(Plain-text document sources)
++++++
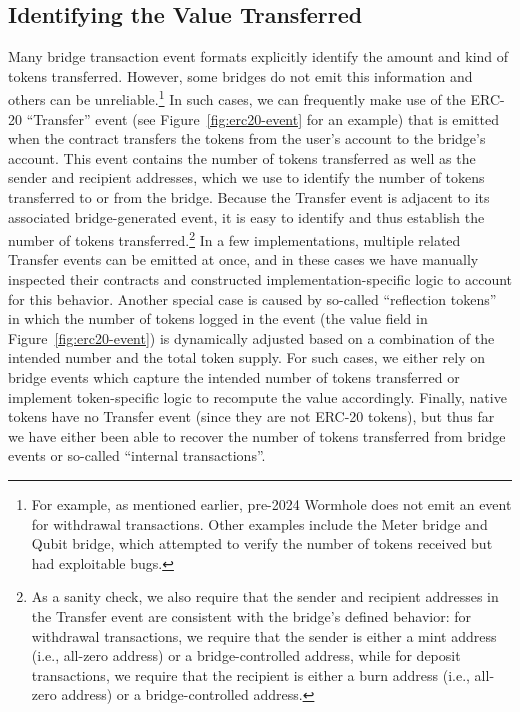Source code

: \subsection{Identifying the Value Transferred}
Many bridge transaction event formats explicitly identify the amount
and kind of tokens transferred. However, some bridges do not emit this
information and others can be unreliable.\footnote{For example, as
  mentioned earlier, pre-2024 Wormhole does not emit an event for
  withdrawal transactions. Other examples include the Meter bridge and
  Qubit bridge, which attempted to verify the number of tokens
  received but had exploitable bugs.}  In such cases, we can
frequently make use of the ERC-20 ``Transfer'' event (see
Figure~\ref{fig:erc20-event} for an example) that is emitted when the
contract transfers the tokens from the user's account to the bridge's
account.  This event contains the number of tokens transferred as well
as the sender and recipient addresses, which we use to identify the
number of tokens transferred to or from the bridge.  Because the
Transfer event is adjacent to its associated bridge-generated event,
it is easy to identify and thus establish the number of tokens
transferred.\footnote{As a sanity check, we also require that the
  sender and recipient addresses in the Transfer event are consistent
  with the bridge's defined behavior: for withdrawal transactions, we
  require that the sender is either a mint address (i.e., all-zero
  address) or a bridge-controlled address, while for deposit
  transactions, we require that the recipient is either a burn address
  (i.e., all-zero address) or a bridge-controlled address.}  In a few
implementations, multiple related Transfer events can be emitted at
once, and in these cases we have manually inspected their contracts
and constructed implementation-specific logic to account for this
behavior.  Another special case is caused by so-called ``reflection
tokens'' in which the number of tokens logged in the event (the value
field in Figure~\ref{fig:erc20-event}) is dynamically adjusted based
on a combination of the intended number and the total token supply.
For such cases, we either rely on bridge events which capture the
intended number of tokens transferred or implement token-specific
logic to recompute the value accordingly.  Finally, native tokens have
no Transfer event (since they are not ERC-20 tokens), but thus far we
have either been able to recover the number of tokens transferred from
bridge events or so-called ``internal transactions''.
++++++
[Activity]
Beginning with the first line of the records and ending with the line that contains "on a combination", reproduce every line exactly, omitting pictures and adding nothing.

[Answer below]
Source code

: \subsection{Identifying the Value Transferred}
Many bridge transaction event formats explicitly identify the amount
and kind of tokens transferred. However, some bridges do not emit this
information and others can be unreliable.\footnote{For example, as
  mentioned earlier, pre-2024 Wormhole does not emit an event for
  withdrawal transactions. Other examples include the Meter bridge and
  Qubit bridge, which attempted to verify the number of tokens
  received but had exploitable bugs.}  In such cases, we can
frequently make use of the ERC-20 ``Transfer'' event (see
Figure~\ref{fig:erc20-event} for an example) that is emitted when the
contract transfers the tokens from the user's account to the bridge's
account.  This event contains the number of tokens transferred as well
as the sender and recipient addresses, which we use to identify the
number of tokens transferred to or from the bridge.  Because the
Transfer event is adjacent to its associated bridge-generated event,
it is easy to identify and thus establish the number of tokens
transferred.\footnote{As a sanity check, we also require that the
  sender and recipient addresses in the Transfer event are consistent
  with the bridge's defined behavior: for withdrawal transactions, we
  require that the sender is either a mint address (i.e., all-zero
  address) or a bridge-controlled address, while for deposit
  transactions, we require that the recipient is either a burn address
  (i.e., all-zero address) or a bridge-controlled address.}  In a few
implementations, multiple related Transfer events can be emitted at
once, and in these cases we have manually inspected their contracts
and constructed implementation-specific logic to account for this
behavior.  Another special case is caused by so-called ``reflection
tokens'' in which the number of tokens logged in the event (the value
field in Figure~\ref{fig:erc20-event}) is dynamically adjusted based
on a combination of the intended number and the total token supply.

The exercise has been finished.